BEGIN Information provided
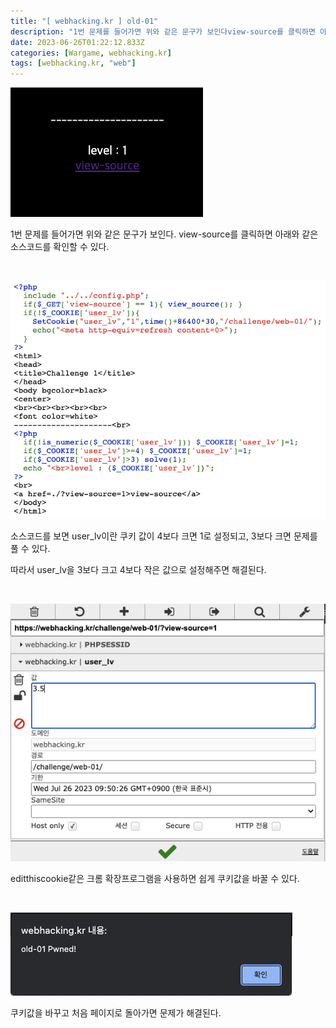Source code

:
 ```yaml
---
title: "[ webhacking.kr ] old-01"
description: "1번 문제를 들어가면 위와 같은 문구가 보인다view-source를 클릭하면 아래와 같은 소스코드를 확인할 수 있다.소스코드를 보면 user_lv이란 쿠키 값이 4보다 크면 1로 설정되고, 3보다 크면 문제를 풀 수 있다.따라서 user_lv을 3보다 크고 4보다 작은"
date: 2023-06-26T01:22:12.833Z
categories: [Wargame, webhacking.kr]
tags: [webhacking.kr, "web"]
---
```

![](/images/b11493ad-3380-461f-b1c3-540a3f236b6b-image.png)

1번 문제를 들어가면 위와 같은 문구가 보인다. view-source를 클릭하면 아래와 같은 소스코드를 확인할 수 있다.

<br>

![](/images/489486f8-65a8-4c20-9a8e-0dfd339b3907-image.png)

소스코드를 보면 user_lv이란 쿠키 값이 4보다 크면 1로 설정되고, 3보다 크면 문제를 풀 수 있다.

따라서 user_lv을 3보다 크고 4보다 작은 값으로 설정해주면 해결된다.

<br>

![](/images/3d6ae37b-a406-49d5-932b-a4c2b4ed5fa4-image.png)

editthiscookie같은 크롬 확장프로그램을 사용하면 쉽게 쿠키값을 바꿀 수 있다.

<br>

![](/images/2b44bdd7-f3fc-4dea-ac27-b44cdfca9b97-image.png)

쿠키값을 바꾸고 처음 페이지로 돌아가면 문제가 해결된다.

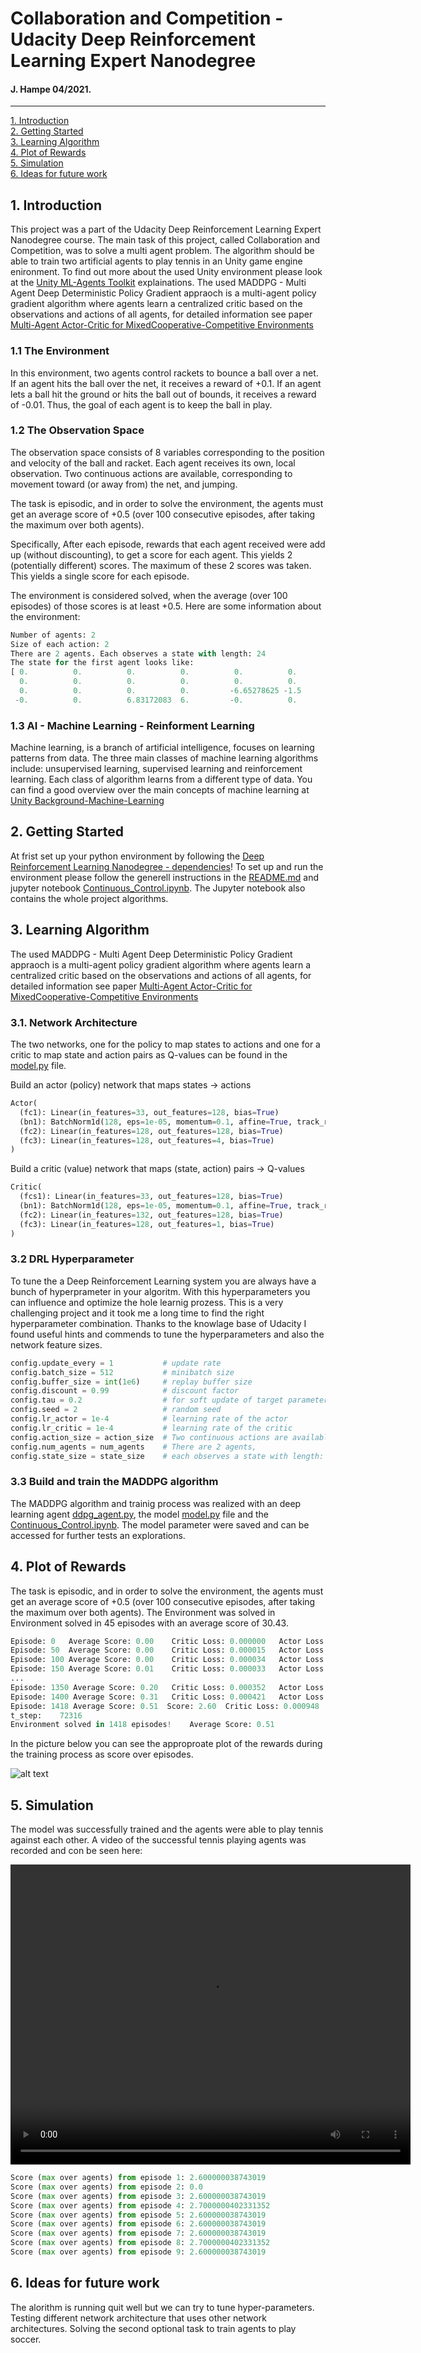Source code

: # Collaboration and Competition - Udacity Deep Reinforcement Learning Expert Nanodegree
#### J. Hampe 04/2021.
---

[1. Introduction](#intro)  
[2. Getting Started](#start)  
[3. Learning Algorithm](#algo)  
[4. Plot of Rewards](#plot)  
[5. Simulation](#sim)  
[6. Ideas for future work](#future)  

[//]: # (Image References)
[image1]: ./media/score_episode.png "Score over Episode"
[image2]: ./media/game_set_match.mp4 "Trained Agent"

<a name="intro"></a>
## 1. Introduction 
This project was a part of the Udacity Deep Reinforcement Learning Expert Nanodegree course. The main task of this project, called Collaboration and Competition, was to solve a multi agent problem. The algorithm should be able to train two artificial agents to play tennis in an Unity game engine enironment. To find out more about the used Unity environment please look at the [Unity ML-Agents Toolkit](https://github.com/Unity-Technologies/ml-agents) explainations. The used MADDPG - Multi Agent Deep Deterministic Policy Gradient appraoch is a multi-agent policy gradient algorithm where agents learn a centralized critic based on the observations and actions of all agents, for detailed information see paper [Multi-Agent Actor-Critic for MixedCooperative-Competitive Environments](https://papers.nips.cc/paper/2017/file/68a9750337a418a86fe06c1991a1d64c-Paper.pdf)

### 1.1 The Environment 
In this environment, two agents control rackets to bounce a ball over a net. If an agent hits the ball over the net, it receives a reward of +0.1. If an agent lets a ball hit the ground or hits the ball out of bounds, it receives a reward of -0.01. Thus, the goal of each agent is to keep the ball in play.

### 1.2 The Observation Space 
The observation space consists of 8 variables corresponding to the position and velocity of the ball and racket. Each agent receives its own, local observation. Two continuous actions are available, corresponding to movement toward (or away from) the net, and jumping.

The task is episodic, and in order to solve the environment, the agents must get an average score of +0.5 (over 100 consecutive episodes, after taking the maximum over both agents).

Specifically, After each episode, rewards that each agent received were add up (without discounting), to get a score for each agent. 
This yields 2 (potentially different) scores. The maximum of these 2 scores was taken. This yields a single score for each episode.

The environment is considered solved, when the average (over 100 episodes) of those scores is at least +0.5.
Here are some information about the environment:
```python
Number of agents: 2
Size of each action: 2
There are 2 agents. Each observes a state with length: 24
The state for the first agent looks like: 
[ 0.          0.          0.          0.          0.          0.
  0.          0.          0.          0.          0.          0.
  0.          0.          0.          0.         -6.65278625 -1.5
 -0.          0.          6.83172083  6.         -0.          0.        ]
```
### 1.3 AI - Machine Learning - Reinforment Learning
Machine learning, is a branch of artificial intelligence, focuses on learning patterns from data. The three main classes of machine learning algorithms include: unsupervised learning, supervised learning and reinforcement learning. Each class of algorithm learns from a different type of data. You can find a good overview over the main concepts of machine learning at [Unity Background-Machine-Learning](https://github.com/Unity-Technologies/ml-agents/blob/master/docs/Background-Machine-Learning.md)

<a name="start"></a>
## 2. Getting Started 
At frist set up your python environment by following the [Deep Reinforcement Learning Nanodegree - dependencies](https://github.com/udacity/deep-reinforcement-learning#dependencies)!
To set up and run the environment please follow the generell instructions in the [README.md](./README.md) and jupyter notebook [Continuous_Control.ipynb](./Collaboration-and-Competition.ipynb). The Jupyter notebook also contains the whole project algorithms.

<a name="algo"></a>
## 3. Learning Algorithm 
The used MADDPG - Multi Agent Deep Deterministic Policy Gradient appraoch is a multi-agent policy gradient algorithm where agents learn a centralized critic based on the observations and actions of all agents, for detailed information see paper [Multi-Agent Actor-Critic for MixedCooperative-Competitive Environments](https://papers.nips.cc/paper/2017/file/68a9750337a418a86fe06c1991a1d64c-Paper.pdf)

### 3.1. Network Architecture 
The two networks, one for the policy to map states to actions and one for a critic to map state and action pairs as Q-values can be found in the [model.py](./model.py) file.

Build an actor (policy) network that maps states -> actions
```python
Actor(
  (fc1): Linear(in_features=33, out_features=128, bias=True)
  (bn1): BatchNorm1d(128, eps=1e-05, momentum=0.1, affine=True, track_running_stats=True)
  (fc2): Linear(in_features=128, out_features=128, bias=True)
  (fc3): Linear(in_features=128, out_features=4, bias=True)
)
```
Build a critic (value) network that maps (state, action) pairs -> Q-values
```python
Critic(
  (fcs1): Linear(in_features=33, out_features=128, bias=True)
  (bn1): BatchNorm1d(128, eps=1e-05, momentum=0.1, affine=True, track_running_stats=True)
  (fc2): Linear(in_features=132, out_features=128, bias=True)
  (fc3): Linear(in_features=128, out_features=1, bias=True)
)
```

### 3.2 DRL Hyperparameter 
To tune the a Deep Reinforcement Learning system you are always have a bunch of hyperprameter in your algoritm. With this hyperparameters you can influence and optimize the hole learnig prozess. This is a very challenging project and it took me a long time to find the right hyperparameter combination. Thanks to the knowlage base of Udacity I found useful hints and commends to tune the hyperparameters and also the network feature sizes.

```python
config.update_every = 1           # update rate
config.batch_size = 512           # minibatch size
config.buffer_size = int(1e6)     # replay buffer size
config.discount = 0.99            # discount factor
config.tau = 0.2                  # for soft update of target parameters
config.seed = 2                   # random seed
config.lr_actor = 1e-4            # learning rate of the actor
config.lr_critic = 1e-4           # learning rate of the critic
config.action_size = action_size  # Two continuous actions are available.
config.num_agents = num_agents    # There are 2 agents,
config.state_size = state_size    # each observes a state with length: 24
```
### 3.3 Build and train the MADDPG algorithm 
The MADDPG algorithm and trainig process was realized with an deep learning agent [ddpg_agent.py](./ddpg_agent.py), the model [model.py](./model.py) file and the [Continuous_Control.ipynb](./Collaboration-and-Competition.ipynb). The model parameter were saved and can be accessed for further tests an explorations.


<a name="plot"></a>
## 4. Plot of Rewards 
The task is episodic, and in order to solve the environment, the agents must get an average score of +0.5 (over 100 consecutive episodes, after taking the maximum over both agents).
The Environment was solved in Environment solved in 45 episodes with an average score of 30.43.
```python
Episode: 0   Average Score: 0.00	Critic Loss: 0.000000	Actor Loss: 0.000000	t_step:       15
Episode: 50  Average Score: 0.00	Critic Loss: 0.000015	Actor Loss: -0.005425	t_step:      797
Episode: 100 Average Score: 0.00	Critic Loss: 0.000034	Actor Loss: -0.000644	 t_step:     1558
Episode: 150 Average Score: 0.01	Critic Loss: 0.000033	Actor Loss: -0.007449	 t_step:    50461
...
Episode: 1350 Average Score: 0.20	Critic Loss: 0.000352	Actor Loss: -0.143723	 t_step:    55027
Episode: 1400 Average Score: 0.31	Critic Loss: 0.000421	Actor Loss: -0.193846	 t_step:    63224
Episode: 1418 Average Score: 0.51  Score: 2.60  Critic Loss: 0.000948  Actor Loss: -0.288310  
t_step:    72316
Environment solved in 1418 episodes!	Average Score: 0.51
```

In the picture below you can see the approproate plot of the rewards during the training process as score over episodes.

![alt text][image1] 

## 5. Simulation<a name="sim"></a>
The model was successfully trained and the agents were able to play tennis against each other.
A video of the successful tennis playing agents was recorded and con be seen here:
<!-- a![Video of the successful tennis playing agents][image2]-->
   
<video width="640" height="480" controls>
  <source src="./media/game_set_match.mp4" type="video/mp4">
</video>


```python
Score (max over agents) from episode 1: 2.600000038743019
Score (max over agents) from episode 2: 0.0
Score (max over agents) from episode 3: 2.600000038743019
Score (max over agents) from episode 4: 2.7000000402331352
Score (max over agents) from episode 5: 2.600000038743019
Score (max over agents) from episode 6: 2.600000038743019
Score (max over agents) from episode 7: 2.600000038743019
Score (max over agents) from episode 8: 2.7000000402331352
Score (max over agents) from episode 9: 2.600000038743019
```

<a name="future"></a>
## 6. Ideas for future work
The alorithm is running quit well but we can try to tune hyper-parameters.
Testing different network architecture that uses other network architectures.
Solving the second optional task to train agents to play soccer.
END Information provided
BEGIN Information provided
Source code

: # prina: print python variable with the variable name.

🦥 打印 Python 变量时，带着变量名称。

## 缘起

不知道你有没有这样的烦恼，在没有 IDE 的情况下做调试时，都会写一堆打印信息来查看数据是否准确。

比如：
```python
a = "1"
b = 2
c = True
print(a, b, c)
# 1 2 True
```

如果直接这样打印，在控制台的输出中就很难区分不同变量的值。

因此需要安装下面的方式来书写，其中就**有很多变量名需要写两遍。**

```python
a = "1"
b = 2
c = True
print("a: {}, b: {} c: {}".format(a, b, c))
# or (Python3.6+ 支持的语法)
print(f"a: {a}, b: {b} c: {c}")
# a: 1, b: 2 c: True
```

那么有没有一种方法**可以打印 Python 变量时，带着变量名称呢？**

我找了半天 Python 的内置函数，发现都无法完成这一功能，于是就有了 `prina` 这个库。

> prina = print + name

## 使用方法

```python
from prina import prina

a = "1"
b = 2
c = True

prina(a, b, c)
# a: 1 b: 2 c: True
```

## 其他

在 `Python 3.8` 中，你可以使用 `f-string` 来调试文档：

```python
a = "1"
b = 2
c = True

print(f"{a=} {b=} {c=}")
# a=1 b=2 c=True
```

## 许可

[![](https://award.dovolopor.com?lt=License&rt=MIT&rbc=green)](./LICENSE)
END Information provided
• **Goal of the exercise**:
Across all the records above, find each line with "print" in it and copy it.

• **Your response**:
: # prina: print python variable with the variable name.
print(a, b, c)
print("a: {}, b: {} c: {}".format(a, b, c))
print(f"a: {a}, b: {b} c: {c}")
> prina = print + name
print(f"{a=} {b=} {c=}")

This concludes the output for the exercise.